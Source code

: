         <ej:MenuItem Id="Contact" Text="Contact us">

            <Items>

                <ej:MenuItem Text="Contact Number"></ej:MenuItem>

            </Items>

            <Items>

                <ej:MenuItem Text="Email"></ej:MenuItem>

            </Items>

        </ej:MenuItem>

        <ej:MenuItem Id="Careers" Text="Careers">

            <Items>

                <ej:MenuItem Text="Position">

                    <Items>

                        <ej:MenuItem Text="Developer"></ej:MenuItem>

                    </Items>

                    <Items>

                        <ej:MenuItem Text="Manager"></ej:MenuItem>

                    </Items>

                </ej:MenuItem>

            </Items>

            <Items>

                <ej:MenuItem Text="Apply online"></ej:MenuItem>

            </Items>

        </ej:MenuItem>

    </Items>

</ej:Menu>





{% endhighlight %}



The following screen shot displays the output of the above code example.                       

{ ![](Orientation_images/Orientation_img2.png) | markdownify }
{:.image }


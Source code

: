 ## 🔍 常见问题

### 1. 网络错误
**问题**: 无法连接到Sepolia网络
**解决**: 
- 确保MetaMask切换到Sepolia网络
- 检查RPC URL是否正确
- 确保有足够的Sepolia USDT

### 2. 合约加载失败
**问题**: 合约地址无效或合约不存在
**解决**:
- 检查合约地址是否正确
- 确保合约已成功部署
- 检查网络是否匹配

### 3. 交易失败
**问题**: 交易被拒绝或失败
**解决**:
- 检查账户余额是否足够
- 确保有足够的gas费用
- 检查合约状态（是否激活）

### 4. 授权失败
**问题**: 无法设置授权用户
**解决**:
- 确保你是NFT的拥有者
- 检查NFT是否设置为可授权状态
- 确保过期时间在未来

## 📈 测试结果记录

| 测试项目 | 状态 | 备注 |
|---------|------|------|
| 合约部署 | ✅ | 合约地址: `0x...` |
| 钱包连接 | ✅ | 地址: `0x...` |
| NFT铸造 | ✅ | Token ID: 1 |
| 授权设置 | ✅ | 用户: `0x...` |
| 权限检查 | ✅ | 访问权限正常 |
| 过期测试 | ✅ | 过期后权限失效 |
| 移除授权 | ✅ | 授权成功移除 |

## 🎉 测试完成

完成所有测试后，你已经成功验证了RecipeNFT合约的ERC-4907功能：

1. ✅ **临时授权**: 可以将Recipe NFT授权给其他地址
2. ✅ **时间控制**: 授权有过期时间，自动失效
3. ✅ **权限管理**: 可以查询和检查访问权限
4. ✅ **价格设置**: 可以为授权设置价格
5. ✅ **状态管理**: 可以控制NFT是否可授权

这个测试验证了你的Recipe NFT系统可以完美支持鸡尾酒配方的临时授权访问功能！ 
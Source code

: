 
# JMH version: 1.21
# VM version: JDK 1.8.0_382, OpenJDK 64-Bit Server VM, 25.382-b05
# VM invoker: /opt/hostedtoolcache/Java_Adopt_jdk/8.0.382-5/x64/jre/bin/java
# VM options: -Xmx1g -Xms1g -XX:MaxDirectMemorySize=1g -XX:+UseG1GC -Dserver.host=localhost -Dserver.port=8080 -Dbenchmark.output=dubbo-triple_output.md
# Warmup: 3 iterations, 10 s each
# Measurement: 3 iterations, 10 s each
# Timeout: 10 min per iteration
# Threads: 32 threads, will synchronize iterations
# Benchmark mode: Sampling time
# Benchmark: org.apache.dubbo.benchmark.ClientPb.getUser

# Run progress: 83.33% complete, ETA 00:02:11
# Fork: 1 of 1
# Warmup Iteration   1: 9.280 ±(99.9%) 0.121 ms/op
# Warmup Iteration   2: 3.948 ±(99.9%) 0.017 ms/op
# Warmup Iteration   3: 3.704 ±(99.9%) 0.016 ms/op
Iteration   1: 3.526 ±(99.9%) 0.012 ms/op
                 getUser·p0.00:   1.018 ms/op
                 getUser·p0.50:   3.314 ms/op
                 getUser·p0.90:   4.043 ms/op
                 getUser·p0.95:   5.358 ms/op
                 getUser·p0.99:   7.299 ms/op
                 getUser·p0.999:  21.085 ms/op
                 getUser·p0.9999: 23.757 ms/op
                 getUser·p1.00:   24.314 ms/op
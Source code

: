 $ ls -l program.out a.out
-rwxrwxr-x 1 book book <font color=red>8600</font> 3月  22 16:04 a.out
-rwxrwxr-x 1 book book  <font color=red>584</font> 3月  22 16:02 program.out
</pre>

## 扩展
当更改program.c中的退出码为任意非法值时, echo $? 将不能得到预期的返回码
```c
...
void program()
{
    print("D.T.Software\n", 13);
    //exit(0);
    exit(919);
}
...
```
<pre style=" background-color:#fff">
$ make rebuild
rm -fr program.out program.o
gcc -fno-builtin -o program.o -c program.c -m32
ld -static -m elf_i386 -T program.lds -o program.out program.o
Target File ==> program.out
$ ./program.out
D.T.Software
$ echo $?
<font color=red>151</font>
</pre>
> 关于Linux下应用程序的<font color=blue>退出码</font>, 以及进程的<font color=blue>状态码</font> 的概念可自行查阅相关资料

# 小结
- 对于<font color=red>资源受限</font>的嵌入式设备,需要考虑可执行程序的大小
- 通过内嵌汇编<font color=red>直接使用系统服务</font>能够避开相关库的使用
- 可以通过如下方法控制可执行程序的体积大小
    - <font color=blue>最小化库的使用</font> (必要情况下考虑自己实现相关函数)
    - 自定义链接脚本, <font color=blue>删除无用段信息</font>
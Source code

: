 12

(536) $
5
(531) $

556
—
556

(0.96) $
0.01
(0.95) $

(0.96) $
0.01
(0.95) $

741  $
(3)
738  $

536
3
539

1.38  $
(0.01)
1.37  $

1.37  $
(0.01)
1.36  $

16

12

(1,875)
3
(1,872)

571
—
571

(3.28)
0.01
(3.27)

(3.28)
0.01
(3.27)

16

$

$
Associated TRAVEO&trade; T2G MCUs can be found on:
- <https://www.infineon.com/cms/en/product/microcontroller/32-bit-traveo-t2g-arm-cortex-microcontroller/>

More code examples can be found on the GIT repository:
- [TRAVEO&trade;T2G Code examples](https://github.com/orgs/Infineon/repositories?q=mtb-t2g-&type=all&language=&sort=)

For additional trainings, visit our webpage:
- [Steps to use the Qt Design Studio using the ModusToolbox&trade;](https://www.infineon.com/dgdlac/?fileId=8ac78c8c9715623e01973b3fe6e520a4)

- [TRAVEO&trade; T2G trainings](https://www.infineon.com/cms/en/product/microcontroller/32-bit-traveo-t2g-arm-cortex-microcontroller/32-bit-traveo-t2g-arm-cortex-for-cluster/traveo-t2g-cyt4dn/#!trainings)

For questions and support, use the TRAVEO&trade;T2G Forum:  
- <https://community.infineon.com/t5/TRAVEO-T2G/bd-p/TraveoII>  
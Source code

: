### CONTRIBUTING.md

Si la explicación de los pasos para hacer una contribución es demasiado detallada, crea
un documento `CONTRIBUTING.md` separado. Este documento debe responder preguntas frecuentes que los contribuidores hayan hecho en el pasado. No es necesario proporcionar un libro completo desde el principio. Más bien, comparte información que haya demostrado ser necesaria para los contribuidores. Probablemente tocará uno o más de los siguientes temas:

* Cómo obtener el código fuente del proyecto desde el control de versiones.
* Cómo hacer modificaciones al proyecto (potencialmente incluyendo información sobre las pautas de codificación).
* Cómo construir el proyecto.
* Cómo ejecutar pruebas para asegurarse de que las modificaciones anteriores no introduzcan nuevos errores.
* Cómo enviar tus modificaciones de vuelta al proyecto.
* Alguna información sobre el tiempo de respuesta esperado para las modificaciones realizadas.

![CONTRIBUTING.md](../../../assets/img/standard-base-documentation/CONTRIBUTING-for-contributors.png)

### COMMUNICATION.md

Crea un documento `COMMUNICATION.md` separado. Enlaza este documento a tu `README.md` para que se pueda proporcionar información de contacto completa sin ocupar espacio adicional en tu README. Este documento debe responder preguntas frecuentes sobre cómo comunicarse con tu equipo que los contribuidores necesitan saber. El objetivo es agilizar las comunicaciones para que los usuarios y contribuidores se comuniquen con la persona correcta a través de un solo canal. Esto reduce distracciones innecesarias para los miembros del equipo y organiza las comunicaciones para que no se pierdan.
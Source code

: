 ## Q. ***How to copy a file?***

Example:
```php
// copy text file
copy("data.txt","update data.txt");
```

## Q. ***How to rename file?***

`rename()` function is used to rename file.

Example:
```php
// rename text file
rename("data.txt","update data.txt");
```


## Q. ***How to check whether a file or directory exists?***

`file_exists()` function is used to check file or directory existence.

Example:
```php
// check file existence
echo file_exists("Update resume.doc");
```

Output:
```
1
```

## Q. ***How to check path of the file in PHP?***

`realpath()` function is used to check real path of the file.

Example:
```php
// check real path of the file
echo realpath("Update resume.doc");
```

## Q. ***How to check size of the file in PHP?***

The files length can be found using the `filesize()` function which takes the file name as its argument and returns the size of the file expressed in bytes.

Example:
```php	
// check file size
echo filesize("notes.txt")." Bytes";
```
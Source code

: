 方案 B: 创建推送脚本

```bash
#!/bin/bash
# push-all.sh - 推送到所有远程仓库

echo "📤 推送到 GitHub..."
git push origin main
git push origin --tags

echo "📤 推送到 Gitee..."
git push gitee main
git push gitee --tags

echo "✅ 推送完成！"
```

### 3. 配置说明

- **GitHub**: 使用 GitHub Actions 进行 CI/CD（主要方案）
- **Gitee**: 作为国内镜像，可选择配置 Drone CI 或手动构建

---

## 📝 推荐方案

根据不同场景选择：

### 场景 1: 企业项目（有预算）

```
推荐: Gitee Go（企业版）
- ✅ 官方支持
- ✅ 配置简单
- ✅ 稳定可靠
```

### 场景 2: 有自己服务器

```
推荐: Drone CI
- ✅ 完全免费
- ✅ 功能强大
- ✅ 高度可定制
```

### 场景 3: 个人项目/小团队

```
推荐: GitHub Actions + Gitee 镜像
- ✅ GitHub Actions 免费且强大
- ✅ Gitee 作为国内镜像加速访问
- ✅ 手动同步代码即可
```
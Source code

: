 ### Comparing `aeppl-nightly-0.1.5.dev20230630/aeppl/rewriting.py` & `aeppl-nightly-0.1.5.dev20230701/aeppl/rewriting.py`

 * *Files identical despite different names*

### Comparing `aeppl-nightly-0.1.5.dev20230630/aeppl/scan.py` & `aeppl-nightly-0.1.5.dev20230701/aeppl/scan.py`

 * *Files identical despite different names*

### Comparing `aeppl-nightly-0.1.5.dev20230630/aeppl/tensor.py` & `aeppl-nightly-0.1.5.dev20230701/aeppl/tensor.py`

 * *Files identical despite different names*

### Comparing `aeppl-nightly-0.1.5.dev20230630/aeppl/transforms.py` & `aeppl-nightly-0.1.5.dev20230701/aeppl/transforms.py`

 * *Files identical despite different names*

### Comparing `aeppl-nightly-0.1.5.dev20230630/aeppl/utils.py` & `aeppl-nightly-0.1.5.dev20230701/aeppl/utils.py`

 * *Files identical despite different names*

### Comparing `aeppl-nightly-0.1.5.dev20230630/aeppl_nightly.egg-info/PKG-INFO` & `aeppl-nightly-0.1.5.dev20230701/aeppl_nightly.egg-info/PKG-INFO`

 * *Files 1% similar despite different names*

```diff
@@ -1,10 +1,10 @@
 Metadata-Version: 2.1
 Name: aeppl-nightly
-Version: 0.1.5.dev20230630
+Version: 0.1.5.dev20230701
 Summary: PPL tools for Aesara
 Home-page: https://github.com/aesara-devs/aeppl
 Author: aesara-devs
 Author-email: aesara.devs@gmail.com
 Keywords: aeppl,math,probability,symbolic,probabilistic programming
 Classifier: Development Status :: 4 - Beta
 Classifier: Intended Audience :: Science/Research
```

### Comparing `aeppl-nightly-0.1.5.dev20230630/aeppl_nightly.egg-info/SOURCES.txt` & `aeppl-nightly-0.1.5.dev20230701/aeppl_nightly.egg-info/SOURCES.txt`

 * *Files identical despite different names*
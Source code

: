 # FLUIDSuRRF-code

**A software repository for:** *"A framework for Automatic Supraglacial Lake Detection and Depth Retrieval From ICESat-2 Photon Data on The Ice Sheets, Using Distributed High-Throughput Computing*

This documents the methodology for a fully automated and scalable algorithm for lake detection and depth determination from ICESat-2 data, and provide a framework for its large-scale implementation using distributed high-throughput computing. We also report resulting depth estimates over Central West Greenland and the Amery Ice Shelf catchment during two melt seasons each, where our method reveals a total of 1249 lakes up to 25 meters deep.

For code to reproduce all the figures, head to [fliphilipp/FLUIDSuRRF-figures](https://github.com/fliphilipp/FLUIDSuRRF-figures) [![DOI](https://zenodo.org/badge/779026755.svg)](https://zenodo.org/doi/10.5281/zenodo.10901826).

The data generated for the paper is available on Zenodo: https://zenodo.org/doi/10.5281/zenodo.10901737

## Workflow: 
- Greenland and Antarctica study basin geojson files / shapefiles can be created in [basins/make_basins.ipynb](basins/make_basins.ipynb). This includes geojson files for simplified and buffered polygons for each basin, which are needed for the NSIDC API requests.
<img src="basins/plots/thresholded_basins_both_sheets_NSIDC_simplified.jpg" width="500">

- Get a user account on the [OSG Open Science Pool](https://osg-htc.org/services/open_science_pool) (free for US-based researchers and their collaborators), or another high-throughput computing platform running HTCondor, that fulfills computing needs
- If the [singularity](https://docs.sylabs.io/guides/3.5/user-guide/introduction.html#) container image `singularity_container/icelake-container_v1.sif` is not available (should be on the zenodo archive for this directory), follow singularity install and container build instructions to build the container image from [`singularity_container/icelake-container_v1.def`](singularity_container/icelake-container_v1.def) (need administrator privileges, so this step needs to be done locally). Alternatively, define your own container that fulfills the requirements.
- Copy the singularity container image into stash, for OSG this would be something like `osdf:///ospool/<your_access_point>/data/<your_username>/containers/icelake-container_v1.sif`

===

Filter the entries above and keep only the lines with the word "framework".

EXERCISE RESULT:
**A software repository for:** *"A framework for Automatic Supraglacial Lake Detection and Depth Retrieval From ICESat-2 Photon Data on The Ice Sheets, Using Distributed High-Throughput Computing*
This documents the methodology for a fully automated and scalable algorithm for lake detection and depth determination from ICESat-2 data, and provide a framework for its large-scale implementation using distributed high-throughput computing. We also report resulting depth estimates over Central West Greenland and the Amery Ice Shelf catchment during two melt seasons each, where our method reveals a total of 1249 lakes up to 25 meters deep.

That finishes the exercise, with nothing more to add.